Polish court orders IKEA to rehire worker fired for citing Bible in opposition to LGBT

The case of Janusz Komenda is an example of discrimination against Christians in the workplace as the employee had been forced to accept the ideology of others while his right to express his views had been negated

editor: Grzegorz Adamczyk
author: Magdalena Żuraw

A court in the Polish city of Kraków has ordered IKEA to reinstate a staff member dismissed for citing the Bible to voice criticism of the LGBT community on an internal company forum, ruling that the dismissal had been unlawful and ordered the company to pay the costs of the court case. 
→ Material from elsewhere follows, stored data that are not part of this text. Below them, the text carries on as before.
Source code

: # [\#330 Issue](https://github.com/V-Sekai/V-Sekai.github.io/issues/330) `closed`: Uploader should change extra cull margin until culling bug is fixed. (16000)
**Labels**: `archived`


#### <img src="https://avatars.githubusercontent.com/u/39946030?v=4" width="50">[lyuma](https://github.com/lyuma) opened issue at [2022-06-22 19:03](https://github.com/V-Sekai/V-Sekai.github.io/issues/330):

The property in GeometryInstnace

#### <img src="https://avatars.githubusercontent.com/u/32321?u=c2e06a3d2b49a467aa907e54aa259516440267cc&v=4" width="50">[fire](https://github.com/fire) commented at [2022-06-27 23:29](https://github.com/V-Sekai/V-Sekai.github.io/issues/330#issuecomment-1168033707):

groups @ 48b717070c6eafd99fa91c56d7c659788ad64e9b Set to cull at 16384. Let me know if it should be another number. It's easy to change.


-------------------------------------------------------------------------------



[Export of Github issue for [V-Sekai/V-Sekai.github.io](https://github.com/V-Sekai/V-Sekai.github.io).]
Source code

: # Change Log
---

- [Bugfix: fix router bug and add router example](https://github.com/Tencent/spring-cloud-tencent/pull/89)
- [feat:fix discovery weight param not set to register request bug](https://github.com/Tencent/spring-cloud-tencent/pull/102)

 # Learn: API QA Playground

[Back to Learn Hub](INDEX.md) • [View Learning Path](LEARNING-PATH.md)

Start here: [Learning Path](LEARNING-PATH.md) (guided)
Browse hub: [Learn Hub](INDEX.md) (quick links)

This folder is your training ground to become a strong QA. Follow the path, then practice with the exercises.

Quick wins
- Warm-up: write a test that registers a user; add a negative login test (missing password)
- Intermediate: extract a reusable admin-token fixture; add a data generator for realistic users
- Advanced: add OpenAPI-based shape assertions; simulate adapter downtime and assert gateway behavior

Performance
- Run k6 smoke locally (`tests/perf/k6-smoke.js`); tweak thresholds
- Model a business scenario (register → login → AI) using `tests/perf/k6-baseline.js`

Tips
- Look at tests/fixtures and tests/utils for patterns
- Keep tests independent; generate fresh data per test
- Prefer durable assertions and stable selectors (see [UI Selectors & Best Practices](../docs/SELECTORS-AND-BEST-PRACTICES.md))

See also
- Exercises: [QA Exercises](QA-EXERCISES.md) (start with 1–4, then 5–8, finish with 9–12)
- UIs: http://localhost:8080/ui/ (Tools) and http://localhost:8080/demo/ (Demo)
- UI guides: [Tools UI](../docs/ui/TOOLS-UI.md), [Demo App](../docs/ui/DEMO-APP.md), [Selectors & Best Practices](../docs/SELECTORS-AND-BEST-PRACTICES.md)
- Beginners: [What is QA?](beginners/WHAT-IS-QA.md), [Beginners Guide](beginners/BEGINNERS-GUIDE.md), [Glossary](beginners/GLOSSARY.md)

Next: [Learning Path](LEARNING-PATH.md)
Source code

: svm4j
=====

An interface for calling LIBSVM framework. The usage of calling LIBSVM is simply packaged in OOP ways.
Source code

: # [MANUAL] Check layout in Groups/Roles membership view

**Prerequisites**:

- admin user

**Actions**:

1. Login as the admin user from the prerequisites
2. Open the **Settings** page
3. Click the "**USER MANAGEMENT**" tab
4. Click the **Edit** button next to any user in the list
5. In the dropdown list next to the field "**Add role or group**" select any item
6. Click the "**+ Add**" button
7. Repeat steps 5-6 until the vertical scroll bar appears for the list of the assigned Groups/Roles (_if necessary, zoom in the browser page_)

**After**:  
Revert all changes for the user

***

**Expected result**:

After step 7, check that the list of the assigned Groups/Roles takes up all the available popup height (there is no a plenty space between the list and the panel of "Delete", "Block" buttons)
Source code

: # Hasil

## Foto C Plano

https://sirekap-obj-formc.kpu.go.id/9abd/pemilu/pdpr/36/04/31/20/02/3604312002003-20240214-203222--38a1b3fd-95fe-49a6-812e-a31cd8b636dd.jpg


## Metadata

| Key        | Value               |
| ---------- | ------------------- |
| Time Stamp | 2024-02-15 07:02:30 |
The legal dispute arose as a result of events that took place in 2019 when IKEA ran a positive article on the International Day against Homophobia, Transphobia, and Biphobia. Responding on an internal forum, a staff member, Janusz Komenda, wrote that acceptance and promotion of homosexuality and other deviations is immoral and backed up his words with passages from the Bible that declared same-sex relations as obscene and immoral. 

The man was officially fired for anti-social behavior and for losing the trust of his employer. However, lawyers from Polish Ordo Iuris legal institute argued that the real reason for his dismissal was his expression of his Catholic beliefs. Komenda had been regularly assessed as a good employee and had been promoted and his salary increased, therefore, there was little evidence of his employer having lost confidence in him.

According to Ordo Iuris, the IKEA decision violated the Polish constitution which guarantees the right to hold religious beliefs and to express one’s faith. The decision also violated Polish labor laws which forbid discrimination on the ground of faith and beliefs, as well as the European Human Rights Convention which protects the right to express deeply held religious views. 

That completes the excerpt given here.